People who want to write columns about cats should get some cats who know what they're doing. Cats reveal themselves to be professionals by virtue of the fact that they will refuse to appear in your column.
Never, ever, ever, ever, ever write a column about cats. It seems that no one in this whole damn country can write about any personal experience using more than 20 words without throwing in a reference to sweet-little-whoogums. I personally wonder why the cats everyone talks about so much don't start up their own publishing house. And it's always some bizarre story about how the gruesome death of Mr. Nibbles inside a truck radiator taught somebody the value of life. I calculated once that if all the college application essays that high school students wrote about dead family cats were true, then the entire world cat population should have disappeared during the Ford administration.
We do incredible violence to these hypothetical cats. If these cats knew the things people were writing about them, they'd be offended. One measure of the good taste of cats is that they never write columns about people.
So the question becomes, if we can't write about cats, what can we write about? An excellent question. But before we choose what to write about, we should mention a couple of guidelines regarding the process of writing itself.
There is one law that rules over all prose without exception. All good writers unquestioningly accept its authority. It is the Golden Rule of Composition: Ninety percent of all written prose deserves a merciful death. The remaining 10 percent deserves a cruel death. Remember this simple rule and your writing career will be easy and rewarding, by virtue of the fact that you won't have one. Just writing and then sadistically shredding your pages of prose will provide hours of enjoyment. And remember, a writing career spent destroying your own work will benefit the lives of others immensely, because they won't feel obliged to destroy your work themselves.
If you decide that you really must write something for someone besides yourself, please check your own specifications beforehand to make sure that you are not a dolt.
For some inexplicable reason the only people who write stuff just to write stuff are dolts, and the stuff they write goes on the opinion pages of campus publications. No one ever writes anything interesting there, period. Contributors to opinion pages come in two groups: 1) freshmen who, having come to a truly unique and intelligent insight on the state of culture and politics, feel obliged to share their invaluable wisdom concerning current events with the rest of us and 2) dolts. Sometimes the groups overlap. Contributors to the editorials pages should be thanked for their time and effort. Then they should be given one hard smack and viciously mocked.

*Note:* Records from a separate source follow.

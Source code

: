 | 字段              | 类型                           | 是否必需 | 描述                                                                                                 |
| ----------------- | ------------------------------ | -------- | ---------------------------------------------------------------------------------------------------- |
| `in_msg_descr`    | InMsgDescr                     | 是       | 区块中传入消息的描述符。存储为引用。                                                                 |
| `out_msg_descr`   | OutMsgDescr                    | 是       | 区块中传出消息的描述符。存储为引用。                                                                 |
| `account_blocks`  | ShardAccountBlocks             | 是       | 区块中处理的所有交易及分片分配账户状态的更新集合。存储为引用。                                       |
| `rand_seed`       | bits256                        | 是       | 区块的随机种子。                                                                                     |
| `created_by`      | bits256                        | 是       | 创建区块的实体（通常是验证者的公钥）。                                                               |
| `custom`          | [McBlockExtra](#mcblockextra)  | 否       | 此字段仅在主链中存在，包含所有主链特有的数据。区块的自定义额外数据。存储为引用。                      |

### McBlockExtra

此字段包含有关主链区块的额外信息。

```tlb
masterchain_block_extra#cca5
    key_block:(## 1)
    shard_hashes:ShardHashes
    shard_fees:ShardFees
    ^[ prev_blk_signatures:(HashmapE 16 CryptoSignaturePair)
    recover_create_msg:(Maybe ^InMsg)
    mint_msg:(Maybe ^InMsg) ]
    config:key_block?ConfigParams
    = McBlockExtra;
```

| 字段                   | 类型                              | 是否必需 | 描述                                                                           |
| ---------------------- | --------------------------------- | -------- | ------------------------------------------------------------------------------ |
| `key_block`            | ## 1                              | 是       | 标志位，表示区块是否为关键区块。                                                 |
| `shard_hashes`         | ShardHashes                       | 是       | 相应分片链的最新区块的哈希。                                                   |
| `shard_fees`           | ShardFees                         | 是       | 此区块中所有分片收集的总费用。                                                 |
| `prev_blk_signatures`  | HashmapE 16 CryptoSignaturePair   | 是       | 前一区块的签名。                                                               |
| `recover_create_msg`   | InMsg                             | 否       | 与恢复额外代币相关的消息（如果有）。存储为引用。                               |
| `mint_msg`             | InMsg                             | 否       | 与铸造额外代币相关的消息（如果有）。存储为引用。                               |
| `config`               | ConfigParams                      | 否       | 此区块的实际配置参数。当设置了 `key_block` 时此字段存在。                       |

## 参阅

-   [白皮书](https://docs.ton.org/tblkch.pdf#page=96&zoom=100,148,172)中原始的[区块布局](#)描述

There are lots of other rules, most of which I won't tell you and all of which are subject to immediate and entirely capricious change. The dashes that writers oftentimes use-such as these-most of the time-aren't used correctly. A great many people I know use semicolons; and it always annoys me; because semicolons aren't supposed to be given away-like Monopoly money.
3) A column isn't a shopping list. Don't number your items. Finally, try to avoid writing in strange languages that es possible que sus leerers no entienden. Nada es más arogante que escribiendo en lenguage que su audencia no escriben si mismos. Recuerda Ud., que los concernos de su audencia son su más importante consideración, y sólo un pedante insuportable los ignoraria, aún si escribiendo en espanol sea vitally important for the immediate physical safety of the persons reading this column.
There is one final, important rule. Never, ever, ever, ever assume that the reader is at all initially interested in the Homeric epic that is your life. Don't make your topic too profound, in case you write for a philosophy periodical, in which case there are only five people reading what you write anyway, one of whom is your mother and another the Unabomber.
Never exercise your own personal frustrations in print. Those frustrations are probably ugly enough as they are. If you suppose that the only worthwhile purpose for your prose is to shake your fist at the universe, think again. Wrestling with God presumes He recognizes you to be a worthy opponent.
All of which is to say, don't suppose you know anything at all because you probably know a little less. And the easiest and most irritating thing a writer can do is make it seem like he knows more than he actually does.